**Exercise**
For the entries that follow, retype exactly the lines from the one containing "- Target 145 found at iteration 653, item" to the one containing "one ⭐ at a time.", inclusive, and only those. Images stay out of the copy.
┌─ Listed records
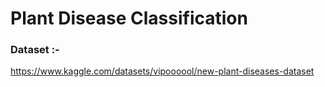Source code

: # Plant Disease Classification
### Dataset :-
https://www.kaggle.com/datasets/vipoooool/new-plant-diseases-dataset
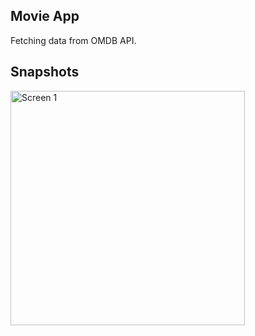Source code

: ## Movie App 

Fetching data from OMDB API.

## Snapshots


<img width="375" alt="Screen 1" src="https://user-images.githubusercontent.com/77967955/138386223-3a672d6c-d7d5-41b6-a940-1ce77d15832f.png">
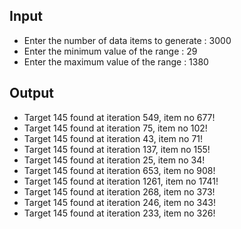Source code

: ## Input 
 - Enter the number of data items to generate : 3000
 - Enter the minimum value of the range : 29
 - Enter the maximum value of the range : 1380

## Output

- Target 145 found at iteration 549, item no 677!
- Target 145 found at iteration 75, item no 102!
- Target 145 found at iteration 43, item no 71!
- Target 145 found at iteration 137, item no 155!
- Target 145 found at iteration 25, item no 34!
- Target 145 found at iteration 653, item no 908!
- Target 145 found at iteration 1261, item no 1741!
- Target 145 found at iteration 268, item no 373!
- Target 145 found at iteration 246, item no 343!
- Target 145 found at iteration 233, item no 326!

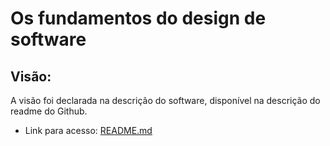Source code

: # Os fundamentos do design de software

## Visão:
A visão foi declarada na descrição do software, disponível na descrição do readme do Github.
-  Link para acesso: [README.md](https://github.com/joycebeatriz/Trabalho_Final_Muuvie#descrição)
<br>
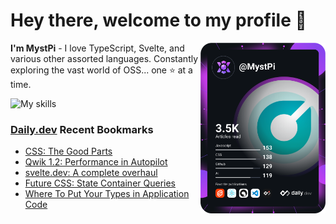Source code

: # Hey there, welcome to my profile 👋

<a href="https://app.daily.dev/MystPi"><img src="https://github.com/MystPi/MystPi/blob/main/devcard.svg" width="200" alt="MystPi's Dev Card" align="right"/></a>

**I'm MystPi** - I love TypeScript, Svelte, and various other assorted languages. Constantly exploring the vast world of OSS... one ⭐ at a time.

![My skills](https://skillicons.dev/icons?i=svelte,ts,js,html,css,raspberrypi,tailwind)

### [Daily.dev](https://daily.dev) Recent Bookmarks
<!-- daily.dev BOOKMARKS:START -->
- [CSS: The Good Parts](https://app.daily.dev/posts/2APp2ReSp?utm_source=rss&utm_medium=bookmarks&utm_campaign=Itr6mLfRdMms0HCyePtl9)
- [Qwik 1.2: Performance in Autopilot](https://app.daily.dev/posts/HjoYX2VRO?utm_source=rss&utm_medium=bookmarks&utm_campaign=Itr6mLfRdMms0HCyePtl9)
- [svelte.dev: A complete overhaul](https://app.daily.dev/posts/xNJcC5qZ2?utm_source=rss&utm_medium=bookmarks&utm_campaign=Itr6mLfRdMms0HCyePtl9)
- [Future CSS: State Container Queries](https://app.daily.dev/posts/FMqgeOi0g?utm_source=rss&utm_medium=bookmarks&utm_campaign=Itr6mLfRdMms0HCyePtl9)
- [Where To Put Your Types in Application Code](https://app.daily.dev/posts/sBSKCNlZv?utm_source=rss&utm_medium=bookmarks&utm_campaign=Itr6mLfRdMms0HCyePtl9)
<!-- daily.dev BOOKMARKS:END -->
└─
**The answer**
- Target 145 found at iteration 653, item no 908!
- Target 145 found at iteration 1261, item no 1741!
- Target 145 found at iteration 268, item no 373!
- Target 145 found at iteration 246, item no 343!
- Target 145 found at iteration 233, item no 326!

Source code

: # Os fundamentos do design de software

## Visão:
A visão foi declarada na descrição do software, disponível na descrição do readme do Github.
-  Link para acesso: [README.md](https://github.com/joycebeatriz/Trabalho_Final_Muuvie#descrição)
<br>
Source code

: # Hey there, welcome to my profile 👋

<a href="https://app.daily.dev/MystPi"><img src="https://github.com/MystPi/MystPi/blob/main/devcard.svg" width="200" alt="MystPi's Dev Card" align="right"/></a>

**I'm MystPi** - I love TypeScript, Svelte, and various other assorted languages. Constantly exploring the vast world of OSS... one ⭐ at a time.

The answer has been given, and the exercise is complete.